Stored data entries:
========

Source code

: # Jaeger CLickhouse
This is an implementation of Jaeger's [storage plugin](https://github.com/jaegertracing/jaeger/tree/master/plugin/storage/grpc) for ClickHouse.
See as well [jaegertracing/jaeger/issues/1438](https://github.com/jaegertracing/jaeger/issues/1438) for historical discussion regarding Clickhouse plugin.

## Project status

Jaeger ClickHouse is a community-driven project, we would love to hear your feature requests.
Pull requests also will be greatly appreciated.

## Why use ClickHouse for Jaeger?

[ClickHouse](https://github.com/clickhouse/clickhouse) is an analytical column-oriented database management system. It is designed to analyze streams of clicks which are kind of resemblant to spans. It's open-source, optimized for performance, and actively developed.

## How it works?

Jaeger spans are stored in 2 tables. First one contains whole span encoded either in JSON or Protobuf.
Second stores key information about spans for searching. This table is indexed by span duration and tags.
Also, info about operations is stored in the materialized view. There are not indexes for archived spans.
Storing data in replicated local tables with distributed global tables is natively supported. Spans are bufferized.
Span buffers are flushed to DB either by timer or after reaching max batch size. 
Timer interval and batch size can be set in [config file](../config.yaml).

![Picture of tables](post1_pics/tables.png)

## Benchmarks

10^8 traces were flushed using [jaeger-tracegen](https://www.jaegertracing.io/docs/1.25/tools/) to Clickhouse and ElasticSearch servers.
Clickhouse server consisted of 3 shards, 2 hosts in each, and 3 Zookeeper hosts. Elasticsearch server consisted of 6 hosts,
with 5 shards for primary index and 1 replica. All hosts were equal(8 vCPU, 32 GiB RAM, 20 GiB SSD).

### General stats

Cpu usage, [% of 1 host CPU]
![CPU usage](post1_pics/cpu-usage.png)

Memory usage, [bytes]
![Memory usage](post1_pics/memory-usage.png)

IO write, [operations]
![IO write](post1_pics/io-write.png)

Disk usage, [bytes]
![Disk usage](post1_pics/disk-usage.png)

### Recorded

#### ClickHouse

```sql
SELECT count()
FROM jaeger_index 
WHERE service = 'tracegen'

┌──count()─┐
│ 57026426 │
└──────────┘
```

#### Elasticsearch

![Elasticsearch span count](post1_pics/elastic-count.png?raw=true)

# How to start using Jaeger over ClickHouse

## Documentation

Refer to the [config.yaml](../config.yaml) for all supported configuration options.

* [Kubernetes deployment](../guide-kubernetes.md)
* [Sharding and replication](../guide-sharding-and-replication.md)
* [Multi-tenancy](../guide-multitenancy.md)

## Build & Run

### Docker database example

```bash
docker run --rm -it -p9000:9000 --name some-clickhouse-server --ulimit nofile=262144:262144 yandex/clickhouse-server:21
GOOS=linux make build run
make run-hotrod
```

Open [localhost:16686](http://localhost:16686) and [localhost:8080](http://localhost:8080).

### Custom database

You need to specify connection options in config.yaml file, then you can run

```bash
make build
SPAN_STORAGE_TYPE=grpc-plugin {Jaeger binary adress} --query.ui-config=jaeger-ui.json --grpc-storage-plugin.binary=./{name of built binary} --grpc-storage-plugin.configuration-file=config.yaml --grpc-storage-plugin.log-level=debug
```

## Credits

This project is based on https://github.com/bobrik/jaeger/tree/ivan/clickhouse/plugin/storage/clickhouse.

========

## DESCRIPTION OF THE TASK
Extract from the data every line where "plugin" shows up.

## RESPONSE TO THE TASK
This is an implementation of Jaeger's [storage plugin](https://github.com/jaegertracing/jaeger/tree/master/plugin/storage/grpc) for ClickHouse.
See as well [jaegertracing/jaeger/issues/1438](https://github.com/jaegertracing/jaeger/issues/1438) for historical discussion regarding Clickhouse plugin.
SPAN_STORAGE_TYPE=grpc-plugin {Jaeger binary adress} --query.ui-config=jaeger-ui.json --grpc-storage-plugin.binary=./{name of built binary} --grpc-storage-plugin.configuration-file=config.yaml --grpc-storage-plugin.log-level=debug
This project is based on https://github.com/bobrik/jaeger/tree/ivan/clickhouse/plugin/storage/clickhouse.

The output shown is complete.